═════ DATA PROVIDED ═════

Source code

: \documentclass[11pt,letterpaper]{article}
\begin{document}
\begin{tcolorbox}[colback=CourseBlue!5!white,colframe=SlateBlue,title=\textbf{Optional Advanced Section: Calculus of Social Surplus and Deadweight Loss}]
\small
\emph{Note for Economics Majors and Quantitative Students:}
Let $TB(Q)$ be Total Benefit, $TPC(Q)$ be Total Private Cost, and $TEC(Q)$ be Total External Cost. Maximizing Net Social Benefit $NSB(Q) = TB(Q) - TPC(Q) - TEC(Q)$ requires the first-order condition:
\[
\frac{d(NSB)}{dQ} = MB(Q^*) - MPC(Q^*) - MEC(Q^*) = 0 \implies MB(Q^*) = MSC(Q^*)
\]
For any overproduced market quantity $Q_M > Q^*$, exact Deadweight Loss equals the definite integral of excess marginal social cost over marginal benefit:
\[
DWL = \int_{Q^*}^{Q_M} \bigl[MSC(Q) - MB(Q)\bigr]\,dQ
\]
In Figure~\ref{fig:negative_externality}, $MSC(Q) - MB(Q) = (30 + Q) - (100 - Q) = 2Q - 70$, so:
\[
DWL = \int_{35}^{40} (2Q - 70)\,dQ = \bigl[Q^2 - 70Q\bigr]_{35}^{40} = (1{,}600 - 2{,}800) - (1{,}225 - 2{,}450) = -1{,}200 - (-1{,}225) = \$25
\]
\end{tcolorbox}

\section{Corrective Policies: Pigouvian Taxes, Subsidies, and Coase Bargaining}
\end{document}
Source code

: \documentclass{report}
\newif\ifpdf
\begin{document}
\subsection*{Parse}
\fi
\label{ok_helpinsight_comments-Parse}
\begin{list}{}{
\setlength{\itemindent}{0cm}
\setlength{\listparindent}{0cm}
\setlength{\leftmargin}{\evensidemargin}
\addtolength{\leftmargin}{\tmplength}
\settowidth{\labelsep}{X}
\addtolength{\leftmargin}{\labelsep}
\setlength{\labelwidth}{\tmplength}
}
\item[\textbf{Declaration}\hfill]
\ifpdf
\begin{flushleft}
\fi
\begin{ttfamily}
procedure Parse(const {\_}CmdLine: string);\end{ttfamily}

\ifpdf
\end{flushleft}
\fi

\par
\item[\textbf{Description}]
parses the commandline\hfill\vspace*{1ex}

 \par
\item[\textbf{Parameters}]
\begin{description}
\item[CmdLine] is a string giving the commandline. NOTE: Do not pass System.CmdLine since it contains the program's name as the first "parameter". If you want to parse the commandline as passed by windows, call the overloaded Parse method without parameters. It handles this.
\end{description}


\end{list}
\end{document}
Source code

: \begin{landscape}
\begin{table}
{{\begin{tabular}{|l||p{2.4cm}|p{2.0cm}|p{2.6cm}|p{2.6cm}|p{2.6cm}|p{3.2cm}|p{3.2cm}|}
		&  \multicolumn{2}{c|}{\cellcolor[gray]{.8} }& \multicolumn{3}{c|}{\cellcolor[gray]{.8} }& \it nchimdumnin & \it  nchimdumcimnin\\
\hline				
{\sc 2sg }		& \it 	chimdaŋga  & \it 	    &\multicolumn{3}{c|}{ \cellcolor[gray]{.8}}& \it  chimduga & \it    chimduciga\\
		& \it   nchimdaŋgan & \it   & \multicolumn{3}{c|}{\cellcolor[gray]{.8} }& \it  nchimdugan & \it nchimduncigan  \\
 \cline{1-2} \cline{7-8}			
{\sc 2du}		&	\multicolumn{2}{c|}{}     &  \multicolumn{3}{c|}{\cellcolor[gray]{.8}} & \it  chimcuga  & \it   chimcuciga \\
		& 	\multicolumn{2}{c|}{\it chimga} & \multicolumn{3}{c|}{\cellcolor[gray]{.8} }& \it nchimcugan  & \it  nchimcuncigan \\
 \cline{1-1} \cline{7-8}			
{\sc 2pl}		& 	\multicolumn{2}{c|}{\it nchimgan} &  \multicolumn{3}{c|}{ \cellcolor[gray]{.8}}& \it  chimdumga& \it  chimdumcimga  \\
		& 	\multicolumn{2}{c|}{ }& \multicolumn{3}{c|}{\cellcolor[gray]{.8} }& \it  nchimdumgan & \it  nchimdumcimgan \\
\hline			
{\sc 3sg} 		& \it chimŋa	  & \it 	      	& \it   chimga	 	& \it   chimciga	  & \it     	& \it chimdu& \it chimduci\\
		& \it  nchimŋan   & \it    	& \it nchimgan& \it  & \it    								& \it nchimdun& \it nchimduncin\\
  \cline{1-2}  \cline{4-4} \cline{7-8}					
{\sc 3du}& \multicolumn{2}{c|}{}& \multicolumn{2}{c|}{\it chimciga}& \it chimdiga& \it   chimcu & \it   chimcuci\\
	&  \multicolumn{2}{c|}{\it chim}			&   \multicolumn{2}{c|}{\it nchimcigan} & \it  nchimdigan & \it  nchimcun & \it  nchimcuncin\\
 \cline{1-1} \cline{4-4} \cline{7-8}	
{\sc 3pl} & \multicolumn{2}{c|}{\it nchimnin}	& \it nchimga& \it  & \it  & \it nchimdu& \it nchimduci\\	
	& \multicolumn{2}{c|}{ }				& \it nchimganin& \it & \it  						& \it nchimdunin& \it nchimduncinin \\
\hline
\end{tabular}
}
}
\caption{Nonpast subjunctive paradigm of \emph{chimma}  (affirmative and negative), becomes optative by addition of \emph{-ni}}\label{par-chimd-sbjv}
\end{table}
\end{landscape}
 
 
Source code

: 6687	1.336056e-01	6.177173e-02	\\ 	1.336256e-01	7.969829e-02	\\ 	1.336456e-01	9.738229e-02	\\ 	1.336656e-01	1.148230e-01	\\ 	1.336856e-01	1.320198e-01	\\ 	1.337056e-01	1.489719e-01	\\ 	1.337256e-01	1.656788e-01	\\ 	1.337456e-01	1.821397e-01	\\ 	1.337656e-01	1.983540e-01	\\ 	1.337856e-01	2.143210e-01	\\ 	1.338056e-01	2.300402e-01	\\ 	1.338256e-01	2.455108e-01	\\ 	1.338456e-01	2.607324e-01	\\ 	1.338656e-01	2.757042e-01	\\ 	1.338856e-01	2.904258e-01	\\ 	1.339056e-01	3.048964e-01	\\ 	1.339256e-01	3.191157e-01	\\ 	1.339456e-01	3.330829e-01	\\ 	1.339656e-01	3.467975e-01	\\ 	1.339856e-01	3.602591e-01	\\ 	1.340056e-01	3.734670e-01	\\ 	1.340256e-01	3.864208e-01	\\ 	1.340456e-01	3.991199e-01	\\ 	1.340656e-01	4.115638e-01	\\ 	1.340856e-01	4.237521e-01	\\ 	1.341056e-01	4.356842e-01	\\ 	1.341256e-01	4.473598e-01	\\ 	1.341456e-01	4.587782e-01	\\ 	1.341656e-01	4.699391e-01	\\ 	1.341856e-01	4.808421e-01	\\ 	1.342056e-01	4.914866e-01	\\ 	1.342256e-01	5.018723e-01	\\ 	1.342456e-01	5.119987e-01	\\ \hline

═════

:: WORK TO COMPLETE ::
Across all the records above, find each line with "leftmargin" in it and copy it.

:: TASK ANSWER ::
\setlength{\leftmargin}{\evensidemargin}
\addtolength{\leftmargin}{\tmplength}
\addtolength{\leftmargin}{\labelsep}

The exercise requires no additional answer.